:: THE DATA ::

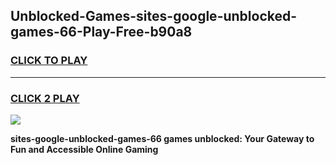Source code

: 
## Unblocked-Games-sites-google-unblocked-games-66-Play-Free-b90a8
<h3>
<a href="https://premium76.site?title=sites-google-unblocked-games-66&ref=17A">CLICK TO PLAY</a></h3>
<hr>

<h3>
<a href="https://premium76.site?title=sites-google-unblocked-games-66&ref=17A">CLICK 2 PLAY</a>
  
</h3>

<a href="https://premium76.site?title=sites-google-unblocked-games-66&ref=17A"><img src="https://clearcache.store/games.png"></a>


**sites-google-unblocked-games-66 games unblocked: Your Gateway to Fun and Accessible Online Gaming**
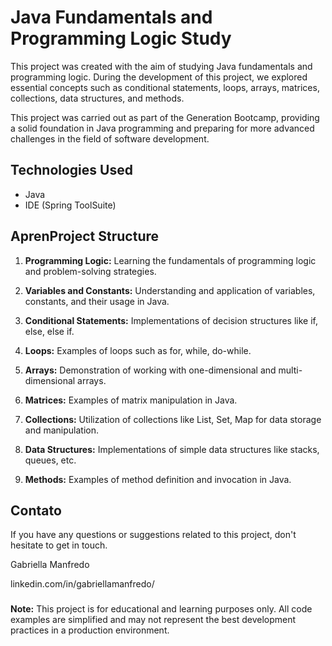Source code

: # Java Fundamentals and Programming Logic Study
This project was created with the aim of studying Java fundamentals and programming logic. During the development of this project, we explored essential concepts such as conditional statements, loops, arrays, matrices, collections, data structures, and methods.

This project was carried out as part of the Generation Bootcamp, providing a solid foundation in Java programming and preparing for more advanced challenges in the field of software development.


## Technologies Used
- Java
- IDE (Spring ToolSuite)


## AprenProject Structure

1. **Programming Logic:** Learning the fundamentals of programming logic and problem-solving strategies.

2. **Variables and Constants:** Understanding and application of variables, constants, and their usage in Java.

3. **Conditional Statements:** Implementations of decision structures like if, else, else if.

4. **Loops:** Examples of loops such as for, while, do-while.

5. **Arrays:** Demonstration of working with one-dimensional and multi-dimensional arrays.

6. **Matrices:** Examples of matrix manipulation in Java.

7. **Collections:** Utilization of collections like List, Set, Map for data storage and manipulation.

8. **Data Structures:** Implementations of simple data structures like stacks, queues, etc.

9. **Methods:** Examples of method definition and invocation in Java.


## Contato

If you have any questions or suggestions related to this project, don't hesitate to get in touch.

Gabriella Manfredo


linkedin.com/in/gabriellamanfredo/


###
**Note:** This project is for educational and learning purposes only. All code examples are simplified and may not represent the best development practices in a production environment.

:::

Report how many lines of the data above include "https", giving the number and no other words.

_RESPONSE TO THE EXERCISE_
3